ABSTRACT

People sometimes find themselves unexpectedly in a lasting relationship with a particular town or city. My relationship with Kobe-city has been one of those. More than 17 years ago in early 1989, as a novice researcher I chose the city as the location for my PhD fieldwork for nothing more than pragmatic reasons, to carry out my study on working-class high school students’ decision-making about post-school destinations. I was looking for an urban area that offered many employers who absorbed high school graduates, where a relatively large minority population resided (although their presence was not conspicuous to casual observers), and where I could live relatively inexpensively. Since then I have been involved in other projects, and it was one of these projects that again brought me back to this city in 2006 to spend a year on sabbatical.
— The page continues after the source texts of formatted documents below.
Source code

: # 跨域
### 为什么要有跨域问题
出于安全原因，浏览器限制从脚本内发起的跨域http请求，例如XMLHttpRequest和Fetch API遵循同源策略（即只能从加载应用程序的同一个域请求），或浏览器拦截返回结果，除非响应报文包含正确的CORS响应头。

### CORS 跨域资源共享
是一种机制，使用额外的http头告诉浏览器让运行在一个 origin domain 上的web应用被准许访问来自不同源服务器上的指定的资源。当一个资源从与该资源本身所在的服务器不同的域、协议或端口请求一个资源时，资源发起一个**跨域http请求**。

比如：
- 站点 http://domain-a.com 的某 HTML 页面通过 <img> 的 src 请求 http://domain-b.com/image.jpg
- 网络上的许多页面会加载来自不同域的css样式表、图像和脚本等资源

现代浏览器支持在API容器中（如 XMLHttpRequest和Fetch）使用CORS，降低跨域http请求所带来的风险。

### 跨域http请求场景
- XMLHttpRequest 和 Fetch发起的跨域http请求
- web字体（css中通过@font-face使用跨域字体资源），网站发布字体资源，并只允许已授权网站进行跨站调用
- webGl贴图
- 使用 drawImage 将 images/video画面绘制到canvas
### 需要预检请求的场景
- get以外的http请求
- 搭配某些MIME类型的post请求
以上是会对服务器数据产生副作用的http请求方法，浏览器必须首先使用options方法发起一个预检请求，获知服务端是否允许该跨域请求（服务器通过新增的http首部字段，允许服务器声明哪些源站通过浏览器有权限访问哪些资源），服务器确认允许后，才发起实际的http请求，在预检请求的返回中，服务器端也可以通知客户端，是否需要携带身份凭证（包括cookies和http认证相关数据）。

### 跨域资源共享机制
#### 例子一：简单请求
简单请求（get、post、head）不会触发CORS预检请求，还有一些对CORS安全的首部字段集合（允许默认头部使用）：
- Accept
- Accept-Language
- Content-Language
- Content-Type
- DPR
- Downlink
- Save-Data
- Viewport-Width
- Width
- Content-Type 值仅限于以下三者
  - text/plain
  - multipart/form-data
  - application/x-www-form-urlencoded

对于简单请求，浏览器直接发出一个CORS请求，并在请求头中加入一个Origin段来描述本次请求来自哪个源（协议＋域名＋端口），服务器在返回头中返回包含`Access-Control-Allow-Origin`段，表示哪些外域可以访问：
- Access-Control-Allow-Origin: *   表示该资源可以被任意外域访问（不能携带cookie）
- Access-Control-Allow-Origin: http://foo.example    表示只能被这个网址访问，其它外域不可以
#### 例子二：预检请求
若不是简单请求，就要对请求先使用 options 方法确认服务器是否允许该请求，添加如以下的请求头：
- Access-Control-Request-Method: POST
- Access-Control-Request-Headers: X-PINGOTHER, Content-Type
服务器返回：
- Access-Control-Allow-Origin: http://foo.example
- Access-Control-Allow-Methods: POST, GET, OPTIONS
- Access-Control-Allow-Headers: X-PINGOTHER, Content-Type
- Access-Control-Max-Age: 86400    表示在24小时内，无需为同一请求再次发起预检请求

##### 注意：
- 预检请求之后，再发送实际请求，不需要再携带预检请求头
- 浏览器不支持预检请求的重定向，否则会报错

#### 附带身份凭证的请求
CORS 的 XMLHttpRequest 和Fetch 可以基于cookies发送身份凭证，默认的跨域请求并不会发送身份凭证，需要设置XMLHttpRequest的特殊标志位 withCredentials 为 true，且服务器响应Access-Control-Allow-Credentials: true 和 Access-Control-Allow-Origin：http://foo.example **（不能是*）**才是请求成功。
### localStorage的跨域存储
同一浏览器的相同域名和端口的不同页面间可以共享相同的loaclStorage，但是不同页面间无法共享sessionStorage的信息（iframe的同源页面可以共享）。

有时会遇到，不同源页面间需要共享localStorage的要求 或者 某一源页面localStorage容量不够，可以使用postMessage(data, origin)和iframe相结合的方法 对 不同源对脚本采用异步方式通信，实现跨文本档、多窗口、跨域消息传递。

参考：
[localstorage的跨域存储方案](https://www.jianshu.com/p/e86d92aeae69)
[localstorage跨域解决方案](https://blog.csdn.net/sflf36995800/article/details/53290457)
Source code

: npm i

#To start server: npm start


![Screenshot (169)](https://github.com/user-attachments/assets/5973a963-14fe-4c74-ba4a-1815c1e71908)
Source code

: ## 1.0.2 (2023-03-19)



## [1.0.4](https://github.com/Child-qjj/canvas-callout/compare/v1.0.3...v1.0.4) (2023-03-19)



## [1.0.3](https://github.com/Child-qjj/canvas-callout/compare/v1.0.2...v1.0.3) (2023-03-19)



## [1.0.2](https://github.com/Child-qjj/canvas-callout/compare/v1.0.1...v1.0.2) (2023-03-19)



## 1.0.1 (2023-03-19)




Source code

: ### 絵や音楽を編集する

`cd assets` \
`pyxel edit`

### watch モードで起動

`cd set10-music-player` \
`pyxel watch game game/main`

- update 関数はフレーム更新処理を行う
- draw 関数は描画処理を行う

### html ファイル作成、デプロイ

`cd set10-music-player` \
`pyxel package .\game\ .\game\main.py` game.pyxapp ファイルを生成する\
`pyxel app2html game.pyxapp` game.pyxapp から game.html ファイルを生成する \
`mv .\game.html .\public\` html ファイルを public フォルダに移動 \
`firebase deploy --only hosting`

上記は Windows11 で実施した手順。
I am extremely pleased that I amwriting the final stages of this longitudinal study in Kobe-city where it all started. Just being here brings back fond memories of many encounters and conversations over the last 17 years. In this chapter, I set out the context for what follows. There are three tasks. I

will briefly describe Kobe-city, where I first met the women in this study as high school students and which is the setting for their lives as detailed in this book. This description includes a brief illustration of the 1995 Hanshin-Awaji earthquake that affected the city and these women and their families in many different ways. I shall then explain my relationship with the women, which has evolved gradually over the years, since this is crucial for understanding the nature of the data that I collected and how I interpreted them.